What the exercise asks:
The output should be all lines of the entries below in which the word "flat" occurs.

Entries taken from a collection
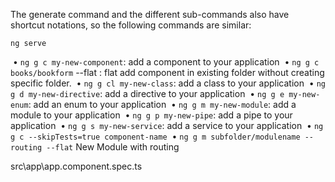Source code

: The generate command and the different sub-commands also have shortcut notations, so the following commands are similar:

`ng serve`



​	• `ng g c my-new-component`: add a component to your application
​	• `ng g c books/bookform` --flat : flat add component in existing folder without creating specific folder.
​	• `ng g cl my-new-class`: add a class to your application
​	• `ng g d my-new-directive`: add a directive to your application
​	• `ng g e my-new-enum`: add an enum to your application
​	• `ng g m my-new-module`: add a module to your application
​	• `ng g p my-new-pipe`: add a pipe to your application
​	• `ng g s my-new-service`: add a service to your application
​	• `ng g c --skipTests=true component-name`
​	• `ng g m subfolder/modulename --routing --flat`  New Module with routing 
​	

src\app\app.component.spec.ts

Problem solution:
​	• `ng g c books/bookform` --flat : flat add component in existing folder without creating specific folder.
​	• `ng g m subfolder/modulename --routing --flat`  New Module with routing 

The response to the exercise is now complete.